As you can see, it is a very simple PWM circuit using an Arduino UNO board. A potentiometer foot pedal is attached to one of the analog inputs and that is used to determine the duty cycle of the pwm output on digital output pin 6.

The motor is the smallest 48v motor of this type that motenergy makes, but this is a very big motor compared to other circuits I've seen like this. It can easily pull about 200 Amps on start up.

The circuit sort of works - when the vehicle is lifted so the wheels don't touch the ground. In that state, it is very easy for the motor to spin and it doesn't draw as much current. When the wheels are on the ground, the mosfets explode the moment you start to push on the pedal. I've built this circuit about 4 times now. I even used 18 mosfets in parallel in one version, and all 18 exploded instantly. (200/18 = about 7 Amps/mosfet) Each mosfet should handle 32 Amps.

We finally just bought a motor controller from alltrax, and the vehicle works fine, but I am determined to find out why my own motor controller did not work. I love electronics, and have built many difficult circuits over the years. I will not be able to sleep well till I find out what I'm doing wrong.

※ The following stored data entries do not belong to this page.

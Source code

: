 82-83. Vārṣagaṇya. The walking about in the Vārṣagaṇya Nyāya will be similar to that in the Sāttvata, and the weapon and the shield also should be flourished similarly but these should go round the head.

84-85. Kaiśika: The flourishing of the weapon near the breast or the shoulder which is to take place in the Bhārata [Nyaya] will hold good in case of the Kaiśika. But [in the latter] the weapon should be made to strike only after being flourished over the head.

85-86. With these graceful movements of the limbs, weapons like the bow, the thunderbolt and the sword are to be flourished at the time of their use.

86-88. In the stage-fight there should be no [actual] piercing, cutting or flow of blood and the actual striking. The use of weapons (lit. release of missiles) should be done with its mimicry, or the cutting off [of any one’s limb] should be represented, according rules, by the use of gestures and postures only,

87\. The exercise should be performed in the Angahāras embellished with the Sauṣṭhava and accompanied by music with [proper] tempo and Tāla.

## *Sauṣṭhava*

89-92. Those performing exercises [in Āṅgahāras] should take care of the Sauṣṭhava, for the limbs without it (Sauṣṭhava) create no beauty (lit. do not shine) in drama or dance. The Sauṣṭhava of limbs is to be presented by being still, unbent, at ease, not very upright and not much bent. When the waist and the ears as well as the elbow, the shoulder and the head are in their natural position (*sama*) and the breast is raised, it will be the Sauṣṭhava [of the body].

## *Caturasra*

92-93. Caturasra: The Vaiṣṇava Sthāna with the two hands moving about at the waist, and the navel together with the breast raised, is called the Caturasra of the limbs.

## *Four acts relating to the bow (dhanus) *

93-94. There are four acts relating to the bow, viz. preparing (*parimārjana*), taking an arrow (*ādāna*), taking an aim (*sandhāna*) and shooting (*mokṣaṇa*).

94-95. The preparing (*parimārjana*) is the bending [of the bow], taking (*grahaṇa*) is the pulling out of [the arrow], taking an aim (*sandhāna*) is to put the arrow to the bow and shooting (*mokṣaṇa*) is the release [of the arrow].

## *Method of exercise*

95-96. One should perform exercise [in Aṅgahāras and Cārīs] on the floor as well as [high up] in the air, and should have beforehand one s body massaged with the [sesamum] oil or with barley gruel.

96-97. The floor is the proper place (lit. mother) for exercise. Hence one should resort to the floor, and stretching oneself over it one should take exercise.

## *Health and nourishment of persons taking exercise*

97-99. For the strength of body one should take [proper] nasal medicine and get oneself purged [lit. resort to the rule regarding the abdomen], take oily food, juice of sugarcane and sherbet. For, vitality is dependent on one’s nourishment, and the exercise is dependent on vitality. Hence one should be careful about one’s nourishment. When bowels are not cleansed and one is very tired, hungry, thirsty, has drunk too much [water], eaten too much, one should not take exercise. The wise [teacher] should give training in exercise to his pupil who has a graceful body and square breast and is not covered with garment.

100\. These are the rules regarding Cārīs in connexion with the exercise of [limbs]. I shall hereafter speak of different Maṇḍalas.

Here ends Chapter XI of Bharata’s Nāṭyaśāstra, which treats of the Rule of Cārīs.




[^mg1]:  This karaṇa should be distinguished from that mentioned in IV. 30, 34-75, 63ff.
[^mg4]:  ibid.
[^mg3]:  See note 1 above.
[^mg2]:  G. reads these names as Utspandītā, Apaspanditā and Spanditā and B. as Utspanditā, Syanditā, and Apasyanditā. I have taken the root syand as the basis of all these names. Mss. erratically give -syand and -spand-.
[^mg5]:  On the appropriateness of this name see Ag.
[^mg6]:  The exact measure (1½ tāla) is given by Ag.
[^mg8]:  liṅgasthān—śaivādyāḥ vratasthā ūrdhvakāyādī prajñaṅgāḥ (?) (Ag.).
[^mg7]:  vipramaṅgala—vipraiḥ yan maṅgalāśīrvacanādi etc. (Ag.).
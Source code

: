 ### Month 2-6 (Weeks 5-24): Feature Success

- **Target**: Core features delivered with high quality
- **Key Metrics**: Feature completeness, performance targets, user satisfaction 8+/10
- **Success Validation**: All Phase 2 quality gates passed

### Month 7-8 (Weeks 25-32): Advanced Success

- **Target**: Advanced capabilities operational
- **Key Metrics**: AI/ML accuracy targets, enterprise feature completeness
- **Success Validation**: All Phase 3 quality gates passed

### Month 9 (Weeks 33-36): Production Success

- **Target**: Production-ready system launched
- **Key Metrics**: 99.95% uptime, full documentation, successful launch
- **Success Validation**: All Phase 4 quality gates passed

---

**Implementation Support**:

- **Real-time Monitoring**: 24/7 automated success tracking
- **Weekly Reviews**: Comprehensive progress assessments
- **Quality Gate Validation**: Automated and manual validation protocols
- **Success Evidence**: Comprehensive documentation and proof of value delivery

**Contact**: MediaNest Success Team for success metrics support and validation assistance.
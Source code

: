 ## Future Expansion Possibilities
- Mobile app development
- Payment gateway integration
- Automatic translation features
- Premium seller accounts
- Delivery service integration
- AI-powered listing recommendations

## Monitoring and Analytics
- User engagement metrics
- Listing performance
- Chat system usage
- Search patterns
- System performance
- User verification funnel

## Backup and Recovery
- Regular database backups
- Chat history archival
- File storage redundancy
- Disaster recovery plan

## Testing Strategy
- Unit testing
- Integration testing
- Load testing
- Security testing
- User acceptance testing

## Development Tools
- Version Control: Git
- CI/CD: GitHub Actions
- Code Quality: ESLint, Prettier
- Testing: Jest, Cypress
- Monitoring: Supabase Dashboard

I talked to a technician from Alltrax, and he said their controllers are nothing but a bunch of mosfets and capacitors. He said the capacitors kept the mosfets from exploding, but he had no idea how they are wired into the circuit. I think he has a piece of my missing information.

So, can anyone tell me what I'm doing wrong? How should I add capacitors to fix this? Could it be the frequency? We modified the timer on the Arduino so our PWM frequency was around 8000 Hertz, but the Alltrax controller works at a mind-blowing 18,000 Hertz. I know 18k is small as motor controllers go, but I thought a giant motor would like a smaller frequency.

Also, before you say the mosfets can't be wired in parallel because of slight differences between them, I used exactly 7 inches of 18 gauge wire to connect each one in parallel. The small wire would act as a tiny resistor and ensure that each one shared the current load.

Thanks a bunch for your replies.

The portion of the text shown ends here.